Research Interests

 
 
Are synonymous mutations under selection and if so why?  Are genomes randomly arranged assemblages of genes or is gene order non-random? Why are most genes apparently “redundant”?  How can we account for variation between genes in their rates of evolution?  Is the way a protein evolves solely a function of selection on the mature peptide or does the manner in which a gene and an mRNA is processed affect the final protein? My research approaches these and related questions employing mathematical, bioinformatical, systems biological and experimental tools.
 
Many features of genetic systems appear counter-intuitive.  Why, for example, do many single celled organisms have just two mating types and inherit their organelles from just one parent, even when both gametes are the same size? Many other issues question both the strength of selection and our understanding of how genes and genomes function.  I wish to understand whether genes, genomes and genetic systems are shaped by selection (and if so why) or whether they are neutrally evolving traits. I have shown, for example, how the genetic code is structured in a manner that ameliorates the impact of mistranslation. More recently I have been concerned with the evolution of redundancy, of gene content, of selection on synonymous mutations (and codon usage bias) and gene order evolution. A decade ago it was considered that in mammals both gene order and synonymous mutations were neutrally evolving. The research of my group has been important in questioning the received wisdom.  There is now, for example, much evidence that synonymous mutations are under selection, often owing to their effects on splicing.  Gene order evolution and mechanisms for selection on synonymous mutations are the focus of much of our current work.

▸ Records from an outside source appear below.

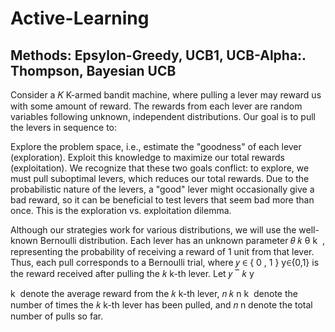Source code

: # Active-Learning
## Methods: Epsylon-Greedy, UCB1, UCB-Alpha:. Thompson, Bayesian UCB



Consider a 
𝐾
K-armed bandit machine, where pulling a lever may reward us with some amount of reward. The rewards from each lever are random variables following unknown, independent distributions. Our goal is to pull the levers in sequence to:

Explore the problem space, i.e., estimate the "goodness" of each lever (exploration).
Exploit this knowledge to maximize our total rewards (exploitation).
We recognize that these two goals conflict: to explore, we must pull suboptimal levers, which reduces our total rewards. Due to the probabilistic nature of the levers, a "good" lever might occasionally give a bad reward, so it can be beneficial to test levers that seem bad more than once. This is the exploration vs. exploitation dilemma.

Although our strategies work for various distributions, we will use the well-known Bernoulli distribution. Each lever has an unknown parameter 
𝜃
𝑘
θ 
k
​
 , representing the probability of receiving a reward of 1 unit from that lever. Thus, each pull corresponds to a Bernoulli trial, where 
𝑦
∈
{
0
,
1
}
y∈{0,1} is the reward received after pulling the 
𝑘
k-th lever. Let 
𝑦
‾
𝑘
y
​
  
k
​
  denote the average reward from the 
𝑘
k-th lever, 
𝑛
𝑘
n 
k
​
  denote the number of times the 
𝑘
k-th lever has been pulled, and 
𝑛
n denote the total number of pulls so far.
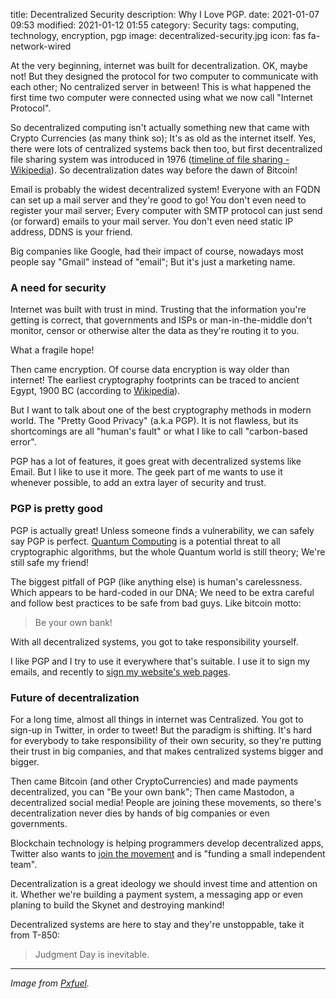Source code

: title: Decentralized Security
description: Why I Love PGP.
date: 2021-01-07 09:53
modified: 2021-01-12 01:55
category: Security
tags: computing, technology, encryption, pgp
image: decentralized-security.jpg
icon: fas fa-network-wired


At the very beginning, internet was built for decentralization. OK, maybe not! But they designed the protocol for two computer to communicate with each other; No centralized server in between! This is what happened the first time two computer were connected using what we now call "Internet Protocol".

So decentralized computing isn't actually something new that came with Crypto Currencies (as many think so); It's as old as the internet itself. Yes, there were lots of centralized systems back then too, but first decentralized file sharing system was introduced in 1976 ([timeline of file sharing - Wikipedia](https://en.wikipedia.org/wiki/Timeline_of_file_sharing)). So decentralization dates way before the dawn of Bitcoin!

Email is probably the widest decentralized system! Everyone with an FQDN can set up a mail server and they're good to go! You don't even need to register your mail server; Every computer with SMTP protocol can just send (or forward) emails to your mail server. You don't even need static IP address, DDNS is your friend.

Big companies like Google, had their impact of course, nowadays most people say "Gmail" instead of "email"; But it's just a marketing name.


### A need for security
Internet was built with trust in mind. Trusting that the information you're getting is correct, that governments and ISPs or man-in-the-middle don't monitor, censor or otherwise alter the data as they're routing it to you.

What a fragile hope!

Then came encryption. Of course data encryption is way older than internet! The earliest cryptography footprints can be traced to ancient Egypt, 1900 BC (according to [Wikipedia](https://en.wikipedia.org/wiki/History_of_cryptography)).

But I want to talk about one of the best cryptography methods in modern world. The "Pretty Good Privacy" (a.k.a PGP). It is not flawless, but its shortcomings are all "human's fault" or what I like to call "carbon-based error".

PGP has a lot of features, it goes great with decentralized systems like Email. But I like to use it more. The geek part of me wants to use it whenever possible, to add an extra layer of security and trust.


### PGP is pretty good
PGP is actually great! Unless someone finds a vulnerability, we can safely say PGP is perfect. [Quantum Computing](/quantum-computing.html) is a potential threat to all cryptographic algorithms, but the whole Quantum world is still theory; We're still safe my friend!

The biggest pitfall of PGP (like anything else) is human's carelessness. Which appears to be hard-coded in our DNA; We need to be extra careful and follow best practices to be safe from bad guys. Like bitcoin motto:
> Be your own bank!

With all decentralized systems, you got to take responsibility yourself.

I like PGP and I try to use it everywhere that's suitable. I use it to sign my emails, and recently to [sign my website's web pages](/signing-webpages.html).


### Future of decentralization
For a long time, almost all things in internet was Centralized. You got to sign-up in Twitter, in order to tweet! But the paradigm is shifting. It's hard for everybody to take responsibility of their own security, so they're putting their trust in big companies, and that makes centralized systems bigger and bigger.

Then came Bitcoin (and other CryptoCurrencies) and made payments decentralized, you can "Be your own bank"; Then came Mastodon, a decentralized social media! People are joining these movements, so there's decentralization never dies by hands of big companies or even governments.

Blockchain technology is helping programmers develop decentralized apps, Twitter also wants to [join the movement](https://twitter.com/jack/status/1204766078468911106?s=20) and is "funding a small independent team".

Decentralization is a great ideology we should invest time and attention on it. Whether we're building a payment system, a messaging app or even planing to build the Skynet and destroying mankind!

Decentralized systems are here to stay and they're unstoppable, take it from T-850:
> Judgment Day is inevitable.


---
*Image from [Pxfuel](https://www.pxfuel.com/en/free-photo-jrpjv).*
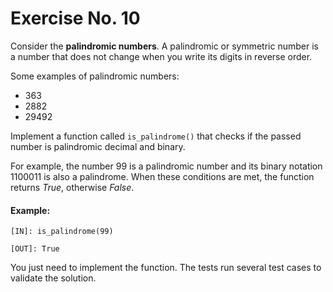 # Exercise No. 10

Consider the **palindromic numbers**. A palindromic or symmetric number is a number that does not change when you write its digits in reverse order.

Some examples of palindromic numbers:
-   363
-   2882
-   29492

Implement a function called `is_palindrome()` that checks if the passed number is palindromic decimal and binary.

For example, the number 99 is a palindromic number and its binary notation 1100011 is also a palindrome. When these conditions are met, the function returns *True*, otherwise *False*.

#### Example:
`[IN]: is_palindrome(99)`

`[OUT]: True`

You just need to implement the function. The  tests run several test cases to validate the solution.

The majority of my group’s work involves comparative genomics.  We are also, however, interested in a new(ish) approach to evolutionary genetics that, rather than assuming fitness parameters are known, instead
models the underlying biochemistry to derive fitness de novo.  We have employed this approach to understand why some genes have a strong knockout phenotype but most do not and why most, but not all, knockouts are recessive. It can even predict which genes an organism might have, given its ecology.  With my (very much) more mathematical collaborators (Rob Beardmore and Ivana Gudelj), we have shown how the same bottom-up approach to modelling fitness can be used to predict the outcome of evolution (in the lab), infer the generalizability of experimental evolutionary models and to understand why classical models (e.g. of co-operation) have sometimes failed to predict experimental results.


I am also the director of the GEVOteach program.  This is a research program to determine the best way to teach both genetics and evolution to school children.